Snapshot first published by VODzilla.co
“I want Angela!”, declares free-spirited, successful model Madeline (Chantal Contouri) as she strides into the hair salon where the 20-year-old ingenue (played by Sigrid Thornton) works. This scene follows immediately upon the prologue to Simon Wincer’s Snapshot, in which Madeline arrived at a building at night, screaming desperately for Angela, while firemen inside find a body still ablaze in a room literally wallpapered with images of Angela topless in the sea. If, over the film’s opening credits, we see police coroners snapping forensic photographs of the corpse’s charred remains, there are plenty of others who have sought to capture Angela’s fleeting, fugitive image – and who, like Madeline, have wanted Angela for themselves. As a frozen still of Angela running in a Melbourne street resolves into a moving image of the flesh-and-blood person, breathless and late for work, a picture begins to develop of the young innocent’s last weeks before the fire.
Angela is always on the run, saving up to move overseas so that she can escape a loveless home life with her disapproving mother (Julia Blake) and a dead-end relationship with her older, creepily clinging boyfriend Darryl (Vincent Gil) – whose ice cream truck was seen leaving the scene of the fire. So her friend Madeline does not have to try too hard to persuade her to move into a more lucrative career in modelling, and soon Angela has burnt her bridges, left home to move into the bohemian open house of photographer Linsey (Hugh Keays-Byrne), and is angling for work with both Madeline’s older producer husband Elmer (Robert Bruning) and a wealthy solicitor (Peter Stratford). Yet even as her past keeps stalking her, Angela’s new, supposedly more liberated environment proves just as predatory.
Everett De Roche had already penned the screenplays for Patrick (1978) and Long Weekend (1978), and would go on to write Wincer’s only other feature Harlequin (1980) as well as Road Games (1981), Razorback (1984) and Fortress (1985). So his screenwriting credit on Snapshot, working (for the only time) with his brother Chris, is a badge of quality Ozploitation. American distributors seemed less sure how to market the film, first renaming it The Day After Halloween to cash in on the recent success of John Carpenter’s 1978 slasher (to which it bore no relation whatsoever), and finally settling on the title One More Minute for its US video release.

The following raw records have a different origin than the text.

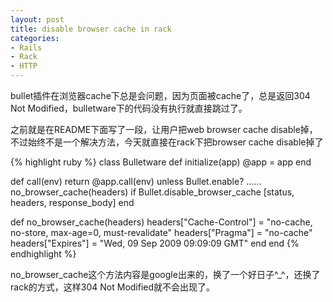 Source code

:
 ```yaml
---
layout: post
title: disable browser cache in rack
categories:
- Rails
- Rack
- HTTP
---
```

bullet插件在浏览器cache下总是会问题，因为页面被cache了，总是返回304 Not Modified，bulletware下的代码没有执行就直接跳过了。

之前就是在README下面写了一段，让用户把web browser cache disable掉，不过始终不是一个解决方法，今天就直接在rack下把browser cache disable掉了

{% highlight ruby %}
class Bulletware
  def initialize(app)
    @app = app
  end

  def call(env)
    return @app.call(env) unless Bullet.enable?
    ......
    no_browser_cache(headers) if Bullet.disable_browser_cache
    [status, headers, response_body]
  end

  def no_browser_cache(headers)
    headers["Cache-Control"] = "no-cache, no-store, max-age=0, must-revalidate"
    headers["Pragma"] = "no-cache"
    headers["Expires"] = "Wed, 09 Sep 2009 09:09:09 GMT"
  end
end
{% endhighlight %}

no_browser_cache这个方法内容是google出来的，换了一个好日子^_^，还换了rack的方式，这样304 Not Modified就不会出现了。


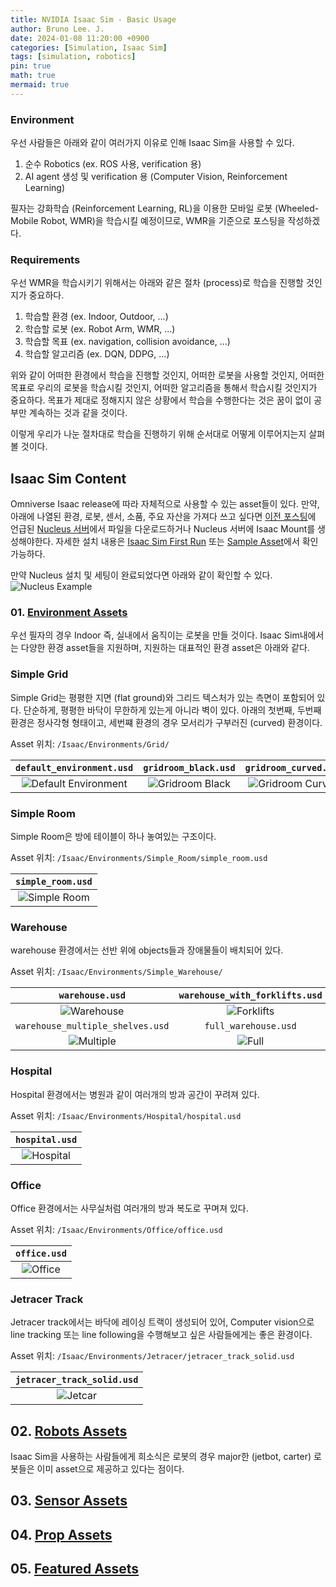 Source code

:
 ```yaml
---
title: NVIDIA Isaac Sim - Basic Usage
author: Bruno Lee. J.
date: 2024-01-08 11:20:00 +0900
categories: [Simulation, Isaac Sim]
tags: [simulation, robotics]
pin: true
math: true
mermaid: true
---
```


### Environment
우선 사람들은 아래와 같이 여러가지 이유로 인해 Isaac Sim을 사용할 수 있다.
1. 순수 Robotics (ex. ROS 사용, verification 용)
2. AI agent 생성 및 verification 용 (Computer Vision, Reinforcement Learning)

필자는 강화학습 (Reinforcement Learning, RL)을 이용한 모바일 로봇 (Wheeled-Mobile Robot, WMR)을 학습시킬 예정이므로, WMR을 기준으로 포스팅을 작성하겠다.

### Requirements
우선 WMR을 학습시키기 위해서는 아래와 같은 절차 (process)로 학습을 진행할 것인지가 중요하다.
1. 학습할 환경 (ex. Indoor, Outdoor, ...)
2. 학습할 로봇 (ex. Robot Arm, WMR, ...)
3. 학습할 목표 (ex. navigation, collision avoidance, ...)
4. 학습할 알고리즘 (ex. DQN, DDPG, ...)

위와 같이 어떠한 환경에서 학습을 진행할 것인지, 어떠한 로봇을 사용할 것인지, 어떠한 목표로 우리의 로봇을 학습시킬 것인지, 어떠한 알고리즘을 통해서 학습시킬 것인지가 중요하다. 목표가 제대로 정해지지 않은 상황에서 학습을 수행한다는 것은 꿈이 없이 공부만 계속하는 것과 같을 것이다.

이렇게 우리가 나눈 절차대로 학습을 진행하기 위해 순서대로 어떻게 이루어지는지 살펴볼 것이다.

## Isaac Sim Content
Omniverse Isaac release에 따라 자체적으로 사용할 수 있는 asset들이 있다. 만약, 아래에 나열된 환경, 로봇, 센서, 소품, 주요 자산을 가져다 쓰고 싶다면 [이전 포스팅](https://brunoleej.github.io/posts/isaac-sim1/)에 언급된 [Nucleus 서버](https://docs.omniverse.nvidia.com/nucleus/latest/index.html)에서 파일을 다운로드하거나 Nucleus 서버에 Isaac Mount를 생성해야한다. 자세한 설치 내용은 [Isaac Sim First Run](https://docs.omniverse.nvidia.com/isaacsim/latest/installation/install_workstation.html#isaac-sim-setup-native-main) 또는 [Sample Asset](https://docs.omniverse.nvidia.com/isaacsim/latest/installation/install_faq.html#isaac-sim-setup-nucleus-add-assets-mount)에서 확인가능하다.

만약 Nucleus 설치 및 세팅이 완료되었다면 아래와 같이 확인할 수 있다.
![Nucleus Example](https://github.com/brunoleej/brunoleej.github.io/blob/main/assets/img/nucleus_example.PNG?raw=true)

### 01. [Environment Assets](https://docs.omniverse.nvidia.com/isaacsim/latest/features/environment_setup/assets/usd_assets_environments.html)
우선 필자의 경우 Indoor 즉, 실내에서 움직이는 로봇을 만들 것이다. Isaac Sim내에서는 다양한 환경 asset들을 지원하며, 지원하는 대표적인 환경 asset은 아래와 같다.

### Simple Grid

Simple Grid는 평평한 지면 (flat ground)와 그리드 텍스처가 있는 측면이 포함되어 있다. 단순하게, 평평한 바닥이 무한하게 있는게 아니라 벽이 있다. 아래의 첫번째, 두번째 환경은 정사각형 형태이고, 세번쨰 환경의 경우 모서리가 구부러진 (curved) 환경이다.

Asset 위치: `/Isaac/Environments/Grid/`

|                                                    `default_environment.usd`                                                     |                                                  `gridroom_black.usd`                                                    |                                                   `gridroom_curved.usd`                                                    |
|:------------------------------------------------------------------------------------------------------------------------------:|:-----------------------------------------------------------------------------------------------------------------------:|:------------------------------------------------------------------------------------------------------------------------:|
|  ![Default Environment](https://github.com/brunoleej/brunoleej.github.io/blob/main/assets/img/default_grid_room.png?raw=true)  |  ![Gridroom Black](https://github.com/brunoleej/brunoleej.github.io/blob/main/assets/img/gridroom_black.png?raw=true)   |  ![Gridroom Curved](https://github.com/brunoleej/brunoleej.github.io/blob/main/assets/img/gridroom_curved.png?raw=true)  |

### Simple Room
Simple Room은 방에 테이블이 하나 놓여있는 구조이다.

Asset 위치: `/Isaac/Environments/Simple_Room/simple_room.usd`

|                                               `simple_room.usd`                                                |
|:--------------------------------------------------------------------------------------------------------------:|
| ![Simple Room](https://github.com/brunoleej/brunoleej.github.io/blob/main/assets/img/simple_room.png?raw=true) |


### Warehouse

warehouse 환경에서는 선반 위에 objects들과 장애물들이 배치되어 있다.

Asset 위치: `/Isaac/Environments/Simple_Warehouse/`

|                                                  `warehouse.usd`                                                  |                                              `warehouse_with_forklifts.usd`                                               |
|:-----------------------------------------------------------------------------------------------------------------:|:-------------------------------------------------------------------------------------------------------------------------:|
|    ![Warehouse](https://github.com/brunoleej/brunoleej.github.io/blob/main/assets/img/warehouse.png?raw=true)     | ![Forklifts](https://github.com/brunoleej/brunoleej.github.io/blob/main/assets/img/warehouse_with_forklifts.png?raw=true) |
|                                         `warehouse_multiple_shelves.usd`                                          |                                                   `full_warehouse.usd`                                                    |
| ![Multiple](https://github.com/brunoleej/brunoleej.github.io/blob/main/assets/img/warehouse_multiple_shelves.png?raw=true) |       ![Full](https://github.com/brunoleej/brunoleej.github.io/blob/main/assets/img/full_warehouse.png?raw=true)       |


### Hospital

Hospital 환경에서는 병원과 같이 여러개의 방과 공간이 꾸려져 있다.

Asset 위치: `/Isaac/Environments/Hospital/hospital.usd`

|                                              `hospital.usd`                                              |
|:--------------------------------------------------------------------------------------------------------:|
| ![Hospital](https://github.com/brunoleej/brunoleej.github.io/blob/main/assets/img/hospital.png?raw=true) |


### Office

Office 환경에서는 사무실처럼 여러개의 방과 복도로 꾸며져 있다.

Asset 위치: `/Isaac/Environments/Office/office.usd`

|                                             `office.usd`                                             |
|:----------------------------------------------------------------------------------------------------:|
| ![Office](https://github.com/brunoleej/brunoleej.github.io/blob/main/assets/img/office.png?raw=true) |

### Jetracer Track

Jetracer track에서는 바닥에 레이싱 트랙이 생성되어 있어, Computer vision으로 line tracking 또는 line following을 수행해보고 싶은 사람들에게는 좋은 환경이다.

Asset 위치: `/Isaac/Environments/Jetracer/jetracer_track_solid.usd`

|                                             `jetracer_track_solid.usd`                                             |
|:----------------------------------------------------------------------------------------------------:|
| ![Jetcar](https://github.com/brunoleej/brunoleej.github.io/blob/main/assets/img/jetracer_track_solid.png?raw=true) |

## 02. [Robots Assets](https://docs.omniverse.nvidia.com/isaacsim/latest/features/environment_setup/assets/usd_assets_robots.html#isaac-assets-robots)

Isaac Sim을 사용하는 사람들에게 희소식은 로봇의 경우 major한 (jetbot, carter) 로봇들은 이미 asset으로 제공하고 있다는 점이다.

## 03. [Sensor Assets](https://docs.omniverse.nvidia.com/isaacsim/latest/features/environment_setup/assets/usd_assets_sensors.html#isaac-assets-sensors)

## 04. [Prop Assets](https://docs.omniverse.nvidia.com/isaacsim/latest/features/environment_setup/assets/usd_assets_props.html#isaac-assets-props)

## 05. [Featured Assets](https://docs.omniverse.nvidia.com/isaacsim/latest/features/environment_setup/assets/usd_assets_featured.html#isaac-assets-featured)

Its original title, however, is also the most apt: for the film offers a snapshot of a young woman whose life is constrained by the images that others take of her, reducing her to her looks and sexuality, with both as commodifiable as they are open to exploitation and abuse. Caught between a highly limited existence of suburban drudgery under the thumb of her mother and future husband, and the more open lifestyle of artistic freedom and flouting of convention that Linsey embodies, Angela struggles to find a way out of the closing trap of patriarchy, and risks getting burnt by her own simple yet impossible aspirations. Snapshot is mostly a slice-of-life melodrama, but its fiery opening – which is also more or less the final scene – sends the faint whiff of scorched flesh wafting over everything else, promising the film’s (eventually delivered) status as both thriller and time-reversed whodunnit.
Summary: Simon Wincer’s Ozploitationer is a feminist melodrama ever tinged with the faint odour of burning flesh.